:: EXERCISE REQUIREMENTS ::
Please copy, character for character, each line from the beginning of the listing to the line containing "The two measures", including both.

:: DATA EXTRACTS ::

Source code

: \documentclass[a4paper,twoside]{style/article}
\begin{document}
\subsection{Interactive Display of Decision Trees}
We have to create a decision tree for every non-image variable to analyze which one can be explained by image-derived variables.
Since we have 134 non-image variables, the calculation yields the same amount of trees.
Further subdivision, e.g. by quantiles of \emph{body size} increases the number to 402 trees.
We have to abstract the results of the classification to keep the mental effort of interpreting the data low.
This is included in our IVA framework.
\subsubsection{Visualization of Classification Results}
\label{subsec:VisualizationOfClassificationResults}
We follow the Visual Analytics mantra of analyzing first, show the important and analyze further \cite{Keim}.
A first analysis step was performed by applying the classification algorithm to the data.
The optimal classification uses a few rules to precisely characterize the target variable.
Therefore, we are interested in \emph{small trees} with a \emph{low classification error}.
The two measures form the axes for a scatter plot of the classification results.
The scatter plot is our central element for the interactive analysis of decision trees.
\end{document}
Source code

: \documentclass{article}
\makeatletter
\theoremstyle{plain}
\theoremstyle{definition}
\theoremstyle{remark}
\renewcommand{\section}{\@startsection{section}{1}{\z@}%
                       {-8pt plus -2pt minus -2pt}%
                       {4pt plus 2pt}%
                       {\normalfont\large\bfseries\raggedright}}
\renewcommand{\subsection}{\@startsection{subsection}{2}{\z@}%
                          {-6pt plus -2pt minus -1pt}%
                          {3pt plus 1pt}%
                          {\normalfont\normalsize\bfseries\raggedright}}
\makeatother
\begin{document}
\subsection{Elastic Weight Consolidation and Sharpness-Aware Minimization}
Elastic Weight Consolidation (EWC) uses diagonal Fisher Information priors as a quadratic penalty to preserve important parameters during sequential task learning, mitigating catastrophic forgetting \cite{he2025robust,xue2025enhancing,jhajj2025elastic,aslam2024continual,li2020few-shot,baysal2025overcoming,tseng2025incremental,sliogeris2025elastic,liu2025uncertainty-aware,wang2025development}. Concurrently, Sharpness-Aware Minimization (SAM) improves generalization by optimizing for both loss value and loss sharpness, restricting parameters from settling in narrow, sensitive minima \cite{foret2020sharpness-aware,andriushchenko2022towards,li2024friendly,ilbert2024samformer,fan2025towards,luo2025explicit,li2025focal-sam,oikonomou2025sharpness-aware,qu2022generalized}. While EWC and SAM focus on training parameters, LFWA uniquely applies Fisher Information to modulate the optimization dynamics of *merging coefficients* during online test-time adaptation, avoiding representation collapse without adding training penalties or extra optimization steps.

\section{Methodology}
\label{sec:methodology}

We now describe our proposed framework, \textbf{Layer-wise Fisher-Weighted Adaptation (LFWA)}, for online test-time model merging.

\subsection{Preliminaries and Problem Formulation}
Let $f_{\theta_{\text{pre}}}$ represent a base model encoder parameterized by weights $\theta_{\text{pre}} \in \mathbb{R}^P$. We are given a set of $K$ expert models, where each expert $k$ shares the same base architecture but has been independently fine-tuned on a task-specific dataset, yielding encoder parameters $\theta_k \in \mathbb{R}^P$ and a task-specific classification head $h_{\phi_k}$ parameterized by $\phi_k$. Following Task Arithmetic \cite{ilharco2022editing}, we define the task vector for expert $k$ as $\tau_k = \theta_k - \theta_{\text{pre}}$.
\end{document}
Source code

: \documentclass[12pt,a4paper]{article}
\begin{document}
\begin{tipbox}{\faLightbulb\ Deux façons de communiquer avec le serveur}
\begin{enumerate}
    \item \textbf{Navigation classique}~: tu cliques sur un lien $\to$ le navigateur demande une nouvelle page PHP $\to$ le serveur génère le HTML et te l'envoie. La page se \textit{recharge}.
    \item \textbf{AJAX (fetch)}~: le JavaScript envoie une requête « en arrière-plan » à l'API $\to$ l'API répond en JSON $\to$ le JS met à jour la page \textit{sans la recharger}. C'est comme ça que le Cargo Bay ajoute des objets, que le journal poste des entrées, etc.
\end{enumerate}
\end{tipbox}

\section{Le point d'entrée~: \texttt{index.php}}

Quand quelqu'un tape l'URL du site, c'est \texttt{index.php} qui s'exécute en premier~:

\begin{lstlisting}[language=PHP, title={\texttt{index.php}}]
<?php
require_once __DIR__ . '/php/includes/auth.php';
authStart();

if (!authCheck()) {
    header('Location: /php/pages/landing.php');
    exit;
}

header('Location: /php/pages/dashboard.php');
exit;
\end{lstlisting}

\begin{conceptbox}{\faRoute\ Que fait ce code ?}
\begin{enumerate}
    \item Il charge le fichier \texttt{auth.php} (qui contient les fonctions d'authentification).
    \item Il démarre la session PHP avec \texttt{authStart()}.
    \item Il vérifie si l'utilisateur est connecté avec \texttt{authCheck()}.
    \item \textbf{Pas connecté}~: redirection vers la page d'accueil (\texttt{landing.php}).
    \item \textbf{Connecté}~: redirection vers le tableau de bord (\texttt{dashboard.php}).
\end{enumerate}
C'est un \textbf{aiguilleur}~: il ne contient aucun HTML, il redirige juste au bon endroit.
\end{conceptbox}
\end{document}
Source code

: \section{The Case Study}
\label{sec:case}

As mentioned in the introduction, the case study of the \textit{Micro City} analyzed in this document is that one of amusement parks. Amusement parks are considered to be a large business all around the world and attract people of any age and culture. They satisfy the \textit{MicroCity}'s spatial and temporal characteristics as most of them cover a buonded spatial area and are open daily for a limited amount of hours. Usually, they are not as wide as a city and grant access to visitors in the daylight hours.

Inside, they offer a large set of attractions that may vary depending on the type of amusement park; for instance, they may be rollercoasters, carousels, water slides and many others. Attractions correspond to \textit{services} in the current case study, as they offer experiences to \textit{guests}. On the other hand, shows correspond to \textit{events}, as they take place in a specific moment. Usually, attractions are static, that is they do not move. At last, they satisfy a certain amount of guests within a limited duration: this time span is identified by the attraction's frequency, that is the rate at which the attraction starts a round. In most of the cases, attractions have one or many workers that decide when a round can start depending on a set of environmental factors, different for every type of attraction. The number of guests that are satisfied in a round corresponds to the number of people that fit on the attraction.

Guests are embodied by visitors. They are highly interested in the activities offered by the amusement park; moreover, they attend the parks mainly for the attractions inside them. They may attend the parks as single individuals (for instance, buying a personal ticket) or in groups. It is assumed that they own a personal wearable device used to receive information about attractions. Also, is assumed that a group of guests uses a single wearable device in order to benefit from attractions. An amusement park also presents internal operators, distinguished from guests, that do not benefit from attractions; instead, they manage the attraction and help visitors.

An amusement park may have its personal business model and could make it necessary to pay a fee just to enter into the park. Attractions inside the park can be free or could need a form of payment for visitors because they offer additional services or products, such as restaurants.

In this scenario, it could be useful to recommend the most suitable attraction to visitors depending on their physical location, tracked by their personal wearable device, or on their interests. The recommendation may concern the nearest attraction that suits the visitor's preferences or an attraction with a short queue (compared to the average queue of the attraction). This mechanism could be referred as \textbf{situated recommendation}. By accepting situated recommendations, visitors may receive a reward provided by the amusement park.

:: FINISHED EXERCISE ::
Source code

: \documentclass[a4paper,twoside]{style/article}
\begin{document}
\subsection{Interactive Display of Decision Trees}
We have to create a decision tree for every non-image variable to analyze which one can be explained by image-derived variables.
Since we have 134 non-image variables, the calculation yields the same amount of trees.
Further subdivision, e.g. by quantiles of \emph{body size} increases the number to 402 trees.
We have to abstract the results of the classification to keep the mental effort of interpreting the data low.
This is included in our IVA framework.
\subsubsection{Visualization of Classification Results}
\label{subsec:VisualizationOfClassificationResults}
We follow the Visual Analytics mantra of analyzing first, show the important and analyze further \cite{Keim}.
A first analysis step was performed by applying the classification algorithm to the data.
The optimal classification uses a few rules to precisely characterize the target variable.
Therefore, we are interested in \emph{small trees} with a \emph{low classification error}.
The two measures form the axes for a scatter plot of the classification results.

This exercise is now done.